#### Data supplied

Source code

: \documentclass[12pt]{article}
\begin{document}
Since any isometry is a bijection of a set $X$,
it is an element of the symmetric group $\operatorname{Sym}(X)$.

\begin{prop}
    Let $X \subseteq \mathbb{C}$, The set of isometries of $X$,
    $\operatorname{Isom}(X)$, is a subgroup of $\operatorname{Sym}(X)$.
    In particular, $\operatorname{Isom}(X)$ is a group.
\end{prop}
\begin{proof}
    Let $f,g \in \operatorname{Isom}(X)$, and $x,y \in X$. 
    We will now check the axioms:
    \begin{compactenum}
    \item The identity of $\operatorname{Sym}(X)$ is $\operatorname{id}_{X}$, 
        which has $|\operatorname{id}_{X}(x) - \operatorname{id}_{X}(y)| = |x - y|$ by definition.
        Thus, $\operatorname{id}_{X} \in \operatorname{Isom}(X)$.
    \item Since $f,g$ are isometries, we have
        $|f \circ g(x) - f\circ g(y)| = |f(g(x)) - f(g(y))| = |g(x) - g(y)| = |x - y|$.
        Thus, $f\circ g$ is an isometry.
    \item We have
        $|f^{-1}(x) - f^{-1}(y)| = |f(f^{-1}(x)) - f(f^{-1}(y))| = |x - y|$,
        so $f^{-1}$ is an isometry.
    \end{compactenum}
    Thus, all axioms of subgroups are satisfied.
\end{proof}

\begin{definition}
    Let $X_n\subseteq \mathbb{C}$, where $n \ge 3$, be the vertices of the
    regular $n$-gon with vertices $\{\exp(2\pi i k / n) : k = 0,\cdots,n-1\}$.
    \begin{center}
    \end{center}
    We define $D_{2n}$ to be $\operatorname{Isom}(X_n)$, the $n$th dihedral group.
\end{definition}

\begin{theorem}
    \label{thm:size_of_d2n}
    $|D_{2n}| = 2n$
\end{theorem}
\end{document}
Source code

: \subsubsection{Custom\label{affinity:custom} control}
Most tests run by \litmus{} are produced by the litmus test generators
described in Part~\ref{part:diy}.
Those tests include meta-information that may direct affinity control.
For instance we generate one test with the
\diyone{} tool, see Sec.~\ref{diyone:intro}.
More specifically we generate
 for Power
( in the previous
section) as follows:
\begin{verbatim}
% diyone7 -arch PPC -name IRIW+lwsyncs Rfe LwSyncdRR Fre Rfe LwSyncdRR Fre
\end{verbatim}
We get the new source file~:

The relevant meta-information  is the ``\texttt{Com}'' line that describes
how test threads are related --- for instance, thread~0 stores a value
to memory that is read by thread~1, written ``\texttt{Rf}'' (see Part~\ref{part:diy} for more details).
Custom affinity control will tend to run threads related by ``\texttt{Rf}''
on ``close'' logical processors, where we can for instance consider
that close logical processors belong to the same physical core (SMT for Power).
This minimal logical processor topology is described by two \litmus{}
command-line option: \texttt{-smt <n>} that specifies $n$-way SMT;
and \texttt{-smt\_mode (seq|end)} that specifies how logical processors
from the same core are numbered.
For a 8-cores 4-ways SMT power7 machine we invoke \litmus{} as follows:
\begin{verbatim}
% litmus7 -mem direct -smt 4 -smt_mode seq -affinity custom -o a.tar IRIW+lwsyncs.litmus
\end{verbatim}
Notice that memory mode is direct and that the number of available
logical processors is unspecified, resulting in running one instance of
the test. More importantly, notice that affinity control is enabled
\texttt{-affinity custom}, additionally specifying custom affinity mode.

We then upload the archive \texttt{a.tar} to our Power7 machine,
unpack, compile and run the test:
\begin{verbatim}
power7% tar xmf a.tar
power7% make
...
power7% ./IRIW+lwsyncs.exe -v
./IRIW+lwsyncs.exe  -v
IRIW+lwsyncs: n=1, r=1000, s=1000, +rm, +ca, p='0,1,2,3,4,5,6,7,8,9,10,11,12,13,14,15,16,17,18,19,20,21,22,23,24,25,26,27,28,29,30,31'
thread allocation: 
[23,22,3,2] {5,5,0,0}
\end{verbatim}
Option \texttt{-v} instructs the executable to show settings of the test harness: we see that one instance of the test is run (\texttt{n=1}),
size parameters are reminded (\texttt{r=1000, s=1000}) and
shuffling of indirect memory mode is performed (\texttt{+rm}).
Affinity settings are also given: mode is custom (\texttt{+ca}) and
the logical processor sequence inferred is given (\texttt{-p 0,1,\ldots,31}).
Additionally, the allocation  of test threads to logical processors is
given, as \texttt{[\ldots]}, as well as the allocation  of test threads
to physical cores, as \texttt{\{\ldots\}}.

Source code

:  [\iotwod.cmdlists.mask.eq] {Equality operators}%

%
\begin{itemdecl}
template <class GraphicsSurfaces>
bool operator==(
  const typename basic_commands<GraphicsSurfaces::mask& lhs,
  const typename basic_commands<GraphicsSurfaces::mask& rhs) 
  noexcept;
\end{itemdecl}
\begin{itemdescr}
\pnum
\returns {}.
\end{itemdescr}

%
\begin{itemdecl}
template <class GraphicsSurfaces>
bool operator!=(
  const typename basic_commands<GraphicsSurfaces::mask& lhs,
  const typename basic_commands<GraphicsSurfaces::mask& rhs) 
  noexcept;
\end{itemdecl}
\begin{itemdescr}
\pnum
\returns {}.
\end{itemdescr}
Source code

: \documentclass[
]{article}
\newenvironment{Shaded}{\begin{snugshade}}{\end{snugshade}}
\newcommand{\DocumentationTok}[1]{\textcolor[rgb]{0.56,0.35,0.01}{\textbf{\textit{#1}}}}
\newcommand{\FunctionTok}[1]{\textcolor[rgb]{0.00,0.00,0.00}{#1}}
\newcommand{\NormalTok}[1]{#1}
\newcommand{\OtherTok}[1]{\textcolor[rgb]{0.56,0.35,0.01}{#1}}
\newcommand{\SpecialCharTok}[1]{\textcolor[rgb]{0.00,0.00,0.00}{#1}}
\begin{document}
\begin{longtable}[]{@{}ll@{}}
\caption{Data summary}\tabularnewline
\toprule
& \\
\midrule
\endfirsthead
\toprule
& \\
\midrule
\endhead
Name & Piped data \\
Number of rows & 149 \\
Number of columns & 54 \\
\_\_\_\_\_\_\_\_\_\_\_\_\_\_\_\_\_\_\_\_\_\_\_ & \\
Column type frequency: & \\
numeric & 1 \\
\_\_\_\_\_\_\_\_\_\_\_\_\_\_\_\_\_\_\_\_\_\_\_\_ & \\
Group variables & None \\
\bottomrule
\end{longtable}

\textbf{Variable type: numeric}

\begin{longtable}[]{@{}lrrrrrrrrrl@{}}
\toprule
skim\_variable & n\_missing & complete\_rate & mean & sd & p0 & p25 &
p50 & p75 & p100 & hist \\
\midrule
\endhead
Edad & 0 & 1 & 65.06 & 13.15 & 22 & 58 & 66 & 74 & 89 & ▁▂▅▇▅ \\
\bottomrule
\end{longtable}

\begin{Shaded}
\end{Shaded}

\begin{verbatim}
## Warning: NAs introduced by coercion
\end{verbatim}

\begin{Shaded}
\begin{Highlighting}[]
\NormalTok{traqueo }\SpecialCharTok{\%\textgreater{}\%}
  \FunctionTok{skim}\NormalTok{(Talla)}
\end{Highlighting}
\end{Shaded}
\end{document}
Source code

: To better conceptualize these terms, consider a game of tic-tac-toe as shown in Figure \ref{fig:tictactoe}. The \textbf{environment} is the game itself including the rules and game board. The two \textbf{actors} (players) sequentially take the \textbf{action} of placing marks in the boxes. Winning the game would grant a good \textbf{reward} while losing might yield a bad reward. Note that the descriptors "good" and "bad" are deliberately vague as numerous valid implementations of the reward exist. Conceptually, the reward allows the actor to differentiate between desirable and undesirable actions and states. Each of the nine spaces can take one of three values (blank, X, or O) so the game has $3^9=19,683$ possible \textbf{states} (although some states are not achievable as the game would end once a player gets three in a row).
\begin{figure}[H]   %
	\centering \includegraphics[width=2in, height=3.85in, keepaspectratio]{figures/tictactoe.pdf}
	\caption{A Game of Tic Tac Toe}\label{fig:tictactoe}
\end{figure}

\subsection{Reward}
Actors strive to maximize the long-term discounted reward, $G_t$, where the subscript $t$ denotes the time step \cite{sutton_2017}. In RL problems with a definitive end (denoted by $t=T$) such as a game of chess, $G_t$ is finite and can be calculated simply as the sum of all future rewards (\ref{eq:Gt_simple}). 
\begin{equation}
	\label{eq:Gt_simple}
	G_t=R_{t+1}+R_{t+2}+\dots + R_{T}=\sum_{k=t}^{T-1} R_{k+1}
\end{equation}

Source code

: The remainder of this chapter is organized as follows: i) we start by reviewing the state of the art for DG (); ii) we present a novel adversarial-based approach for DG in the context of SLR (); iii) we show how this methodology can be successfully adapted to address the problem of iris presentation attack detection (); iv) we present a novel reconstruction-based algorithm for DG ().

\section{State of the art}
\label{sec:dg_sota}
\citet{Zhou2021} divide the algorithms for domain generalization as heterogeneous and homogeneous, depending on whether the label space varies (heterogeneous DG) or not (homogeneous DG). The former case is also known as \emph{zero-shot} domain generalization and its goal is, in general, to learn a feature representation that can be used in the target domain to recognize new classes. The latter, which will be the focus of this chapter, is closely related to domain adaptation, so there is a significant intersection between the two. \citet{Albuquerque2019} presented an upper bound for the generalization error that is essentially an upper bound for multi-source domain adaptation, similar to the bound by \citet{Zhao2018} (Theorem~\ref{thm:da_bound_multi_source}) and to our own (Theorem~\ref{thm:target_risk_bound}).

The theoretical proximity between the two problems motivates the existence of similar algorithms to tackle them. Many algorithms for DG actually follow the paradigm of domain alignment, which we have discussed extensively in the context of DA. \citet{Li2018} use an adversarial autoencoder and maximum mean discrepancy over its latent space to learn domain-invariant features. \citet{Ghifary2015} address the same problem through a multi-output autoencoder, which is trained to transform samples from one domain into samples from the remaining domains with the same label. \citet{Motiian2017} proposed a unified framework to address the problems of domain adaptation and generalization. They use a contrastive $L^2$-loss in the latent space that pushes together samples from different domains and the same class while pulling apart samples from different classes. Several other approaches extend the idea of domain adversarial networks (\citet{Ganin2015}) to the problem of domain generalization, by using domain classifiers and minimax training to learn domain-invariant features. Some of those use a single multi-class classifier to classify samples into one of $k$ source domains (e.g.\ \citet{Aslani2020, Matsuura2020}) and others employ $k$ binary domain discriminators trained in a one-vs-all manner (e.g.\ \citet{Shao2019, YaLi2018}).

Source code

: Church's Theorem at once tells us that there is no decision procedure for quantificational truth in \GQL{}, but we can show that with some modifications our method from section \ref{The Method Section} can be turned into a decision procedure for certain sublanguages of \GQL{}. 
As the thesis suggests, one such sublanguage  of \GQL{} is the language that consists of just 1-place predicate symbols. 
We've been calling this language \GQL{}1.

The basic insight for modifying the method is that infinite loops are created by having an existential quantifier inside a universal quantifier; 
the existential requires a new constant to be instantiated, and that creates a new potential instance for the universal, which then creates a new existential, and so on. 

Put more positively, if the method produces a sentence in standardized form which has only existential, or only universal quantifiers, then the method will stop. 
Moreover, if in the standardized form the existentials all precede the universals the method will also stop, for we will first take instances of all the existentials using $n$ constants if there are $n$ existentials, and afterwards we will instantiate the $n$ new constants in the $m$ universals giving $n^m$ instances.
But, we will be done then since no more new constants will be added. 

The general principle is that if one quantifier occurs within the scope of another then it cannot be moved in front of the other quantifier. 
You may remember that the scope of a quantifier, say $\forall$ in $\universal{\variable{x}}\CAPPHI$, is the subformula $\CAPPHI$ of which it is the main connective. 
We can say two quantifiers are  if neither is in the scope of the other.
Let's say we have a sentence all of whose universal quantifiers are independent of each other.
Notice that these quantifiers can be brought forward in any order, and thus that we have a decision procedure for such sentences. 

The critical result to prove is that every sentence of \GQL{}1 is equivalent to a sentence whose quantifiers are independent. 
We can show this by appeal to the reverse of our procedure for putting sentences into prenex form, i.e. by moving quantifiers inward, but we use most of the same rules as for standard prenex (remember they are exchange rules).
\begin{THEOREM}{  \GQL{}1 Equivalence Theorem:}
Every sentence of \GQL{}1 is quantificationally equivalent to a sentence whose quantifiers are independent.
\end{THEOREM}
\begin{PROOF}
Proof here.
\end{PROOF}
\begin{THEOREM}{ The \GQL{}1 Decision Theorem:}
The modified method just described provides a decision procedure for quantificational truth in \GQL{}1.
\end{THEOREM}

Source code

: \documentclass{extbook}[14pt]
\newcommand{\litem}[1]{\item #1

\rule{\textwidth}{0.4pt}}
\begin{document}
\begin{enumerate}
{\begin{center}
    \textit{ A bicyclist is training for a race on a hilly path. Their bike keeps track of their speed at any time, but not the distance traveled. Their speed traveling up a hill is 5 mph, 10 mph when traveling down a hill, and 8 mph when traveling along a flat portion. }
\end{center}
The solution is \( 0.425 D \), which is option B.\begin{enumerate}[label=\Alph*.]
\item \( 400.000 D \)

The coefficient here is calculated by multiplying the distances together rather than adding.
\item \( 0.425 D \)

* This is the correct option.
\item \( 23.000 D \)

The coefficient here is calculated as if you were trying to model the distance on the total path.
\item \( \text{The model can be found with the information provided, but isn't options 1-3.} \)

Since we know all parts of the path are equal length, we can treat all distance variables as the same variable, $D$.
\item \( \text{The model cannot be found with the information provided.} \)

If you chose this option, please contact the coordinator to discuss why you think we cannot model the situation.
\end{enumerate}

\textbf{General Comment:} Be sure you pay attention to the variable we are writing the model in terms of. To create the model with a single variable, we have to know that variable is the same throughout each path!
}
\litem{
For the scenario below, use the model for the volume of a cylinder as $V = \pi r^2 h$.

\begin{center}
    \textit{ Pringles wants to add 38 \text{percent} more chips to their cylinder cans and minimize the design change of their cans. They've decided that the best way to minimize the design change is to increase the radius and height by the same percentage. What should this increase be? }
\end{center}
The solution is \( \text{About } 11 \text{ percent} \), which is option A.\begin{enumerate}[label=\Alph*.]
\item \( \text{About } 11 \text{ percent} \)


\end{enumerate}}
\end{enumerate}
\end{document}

#### What you should do
Print only these lines, please. They run from the start of the entries above to the line containing "y|$ by definition.", both ends included, and must match exactly.

#### Output for this task
Source code

: \documentclass[12pt]{article}
\begin{document}
Since any isometry is a bijection of a set $X$,
it is an element of the symmetric group $\operatorname{Sym}(X)$.

\begin{prop}
    Let $X \subseteq \mathbb{C}$, The set of isometries of $X$,
    $\operatorname{Isom}(X)$, is a subgroup of $\operatorname{Sym}(X)$.
    In particular, $\operatorname{Isom}(X)$ is a group.
\end{prop}
\begin{proof}
    Let $f,g \in \operatorname{Isom}(X)$, and $x,y \in X$. 
    We will now check the axioms:
    \begin{compactenum}
    \item The identity of $\operatorname{Sym}(X)$ is $\operatorname{id}_{X}$, 
        which has $|\operatorname{id}_{X}(x) - \operatorname{id}_{X}(y)| = |x - y|$ by definition.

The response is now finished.